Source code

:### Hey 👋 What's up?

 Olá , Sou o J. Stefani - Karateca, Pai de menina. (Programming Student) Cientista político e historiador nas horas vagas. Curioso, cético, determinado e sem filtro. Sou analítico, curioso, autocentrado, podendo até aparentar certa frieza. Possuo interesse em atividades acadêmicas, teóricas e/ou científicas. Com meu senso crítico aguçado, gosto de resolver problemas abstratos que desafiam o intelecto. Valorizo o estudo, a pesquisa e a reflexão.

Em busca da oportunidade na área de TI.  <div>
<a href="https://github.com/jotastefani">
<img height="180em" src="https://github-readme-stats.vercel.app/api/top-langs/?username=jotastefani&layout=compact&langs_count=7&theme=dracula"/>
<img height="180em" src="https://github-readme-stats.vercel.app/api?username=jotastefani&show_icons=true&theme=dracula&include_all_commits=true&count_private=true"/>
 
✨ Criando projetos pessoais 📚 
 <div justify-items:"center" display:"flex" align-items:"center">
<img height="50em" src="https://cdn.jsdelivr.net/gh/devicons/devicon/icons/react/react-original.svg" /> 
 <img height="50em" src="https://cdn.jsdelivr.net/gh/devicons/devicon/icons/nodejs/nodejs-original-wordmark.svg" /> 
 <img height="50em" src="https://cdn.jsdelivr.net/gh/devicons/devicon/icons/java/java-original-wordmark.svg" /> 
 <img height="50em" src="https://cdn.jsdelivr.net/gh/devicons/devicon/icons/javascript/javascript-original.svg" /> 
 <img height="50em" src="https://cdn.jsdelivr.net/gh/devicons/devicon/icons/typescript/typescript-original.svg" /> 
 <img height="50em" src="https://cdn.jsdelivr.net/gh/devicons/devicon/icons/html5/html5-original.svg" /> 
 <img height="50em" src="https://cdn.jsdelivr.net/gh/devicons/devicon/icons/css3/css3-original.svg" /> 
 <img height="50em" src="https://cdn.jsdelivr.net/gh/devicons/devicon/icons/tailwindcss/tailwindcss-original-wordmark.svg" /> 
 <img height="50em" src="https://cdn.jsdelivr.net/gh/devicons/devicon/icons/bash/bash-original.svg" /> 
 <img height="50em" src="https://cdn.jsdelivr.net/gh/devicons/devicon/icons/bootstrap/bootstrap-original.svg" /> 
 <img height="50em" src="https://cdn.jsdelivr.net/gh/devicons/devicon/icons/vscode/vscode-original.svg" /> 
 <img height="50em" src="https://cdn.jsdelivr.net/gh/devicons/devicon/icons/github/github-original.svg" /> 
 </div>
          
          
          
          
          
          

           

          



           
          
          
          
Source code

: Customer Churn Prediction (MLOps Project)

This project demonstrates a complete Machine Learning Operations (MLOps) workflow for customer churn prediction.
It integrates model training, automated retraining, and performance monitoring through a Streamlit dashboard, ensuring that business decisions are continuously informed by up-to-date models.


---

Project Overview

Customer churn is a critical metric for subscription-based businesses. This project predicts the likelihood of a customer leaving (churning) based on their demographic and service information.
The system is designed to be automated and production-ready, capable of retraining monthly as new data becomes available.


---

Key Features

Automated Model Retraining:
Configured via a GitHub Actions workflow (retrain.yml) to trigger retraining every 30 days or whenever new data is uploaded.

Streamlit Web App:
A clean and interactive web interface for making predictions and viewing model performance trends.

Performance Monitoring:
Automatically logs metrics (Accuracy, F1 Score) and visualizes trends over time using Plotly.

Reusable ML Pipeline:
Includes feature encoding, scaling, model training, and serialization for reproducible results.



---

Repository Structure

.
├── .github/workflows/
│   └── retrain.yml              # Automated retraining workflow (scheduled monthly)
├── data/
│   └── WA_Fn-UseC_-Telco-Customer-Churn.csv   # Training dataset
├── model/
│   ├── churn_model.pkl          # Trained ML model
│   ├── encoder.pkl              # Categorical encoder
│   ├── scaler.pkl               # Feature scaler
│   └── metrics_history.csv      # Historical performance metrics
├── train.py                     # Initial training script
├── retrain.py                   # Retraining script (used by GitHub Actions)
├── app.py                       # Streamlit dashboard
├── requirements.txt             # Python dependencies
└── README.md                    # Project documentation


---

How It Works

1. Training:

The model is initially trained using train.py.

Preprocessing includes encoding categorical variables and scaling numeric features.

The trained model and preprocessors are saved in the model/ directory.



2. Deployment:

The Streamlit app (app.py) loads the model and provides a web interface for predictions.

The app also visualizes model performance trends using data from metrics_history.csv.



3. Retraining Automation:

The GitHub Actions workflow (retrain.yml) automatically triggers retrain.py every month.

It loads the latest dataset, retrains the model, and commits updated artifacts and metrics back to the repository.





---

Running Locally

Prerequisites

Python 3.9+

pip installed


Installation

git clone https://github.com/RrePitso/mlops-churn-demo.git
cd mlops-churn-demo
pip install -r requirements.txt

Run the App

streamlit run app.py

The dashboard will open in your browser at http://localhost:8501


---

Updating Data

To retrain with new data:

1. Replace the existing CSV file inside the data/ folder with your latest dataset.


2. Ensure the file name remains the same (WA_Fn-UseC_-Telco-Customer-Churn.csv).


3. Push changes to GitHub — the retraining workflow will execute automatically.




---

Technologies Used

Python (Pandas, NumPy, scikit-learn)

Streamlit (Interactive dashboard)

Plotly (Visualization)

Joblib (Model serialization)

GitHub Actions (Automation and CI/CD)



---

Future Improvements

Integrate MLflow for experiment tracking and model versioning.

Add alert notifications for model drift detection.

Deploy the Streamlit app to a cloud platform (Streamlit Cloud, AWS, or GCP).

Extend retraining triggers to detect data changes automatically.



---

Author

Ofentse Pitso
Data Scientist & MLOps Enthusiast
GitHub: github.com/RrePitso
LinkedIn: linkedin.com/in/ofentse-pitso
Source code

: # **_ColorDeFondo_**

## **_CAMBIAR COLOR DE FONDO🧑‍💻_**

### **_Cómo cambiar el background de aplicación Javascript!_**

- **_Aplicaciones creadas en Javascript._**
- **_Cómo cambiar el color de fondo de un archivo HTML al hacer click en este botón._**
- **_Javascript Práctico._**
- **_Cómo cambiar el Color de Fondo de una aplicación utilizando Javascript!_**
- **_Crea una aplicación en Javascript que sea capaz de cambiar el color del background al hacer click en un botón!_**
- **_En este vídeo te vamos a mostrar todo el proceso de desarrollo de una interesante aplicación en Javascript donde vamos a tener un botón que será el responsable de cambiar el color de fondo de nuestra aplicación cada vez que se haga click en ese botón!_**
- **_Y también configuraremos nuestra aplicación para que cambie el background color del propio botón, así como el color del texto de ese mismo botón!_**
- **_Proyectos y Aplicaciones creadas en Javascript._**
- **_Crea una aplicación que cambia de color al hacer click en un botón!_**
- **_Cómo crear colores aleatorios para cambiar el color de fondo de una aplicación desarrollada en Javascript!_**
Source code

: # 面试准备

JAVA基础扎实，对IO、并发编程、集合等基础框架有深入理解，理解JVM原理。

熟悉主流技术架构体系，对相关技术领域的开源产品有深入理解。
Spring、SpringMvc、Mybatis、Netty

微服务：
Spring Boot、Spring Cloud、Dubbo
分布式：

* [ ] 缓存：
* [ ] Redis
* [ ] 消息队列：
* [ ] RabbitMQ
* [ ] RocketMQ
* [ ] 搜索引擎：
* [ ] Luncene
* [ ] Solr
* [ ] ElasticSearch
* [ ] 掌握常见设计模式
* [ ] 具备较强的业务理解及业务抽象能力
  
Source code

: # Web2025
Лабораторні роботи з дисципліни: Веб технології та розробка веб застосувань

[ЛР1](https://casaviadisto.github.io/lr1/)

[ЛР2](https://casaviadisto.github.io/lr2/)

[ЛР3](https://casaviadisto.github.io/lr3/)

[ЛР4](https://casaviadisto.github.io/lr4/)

◆ EXERCISE AIM: The answer must consist of every line from the entries above that contains the string "Cloud".

◆ REPLY TO THE TASK:
Deploy the Streamlit app to a cloud platform (Streamlit Cloud, AWS, or GCP).
Spring Boot、Spring Cloud、Dubbo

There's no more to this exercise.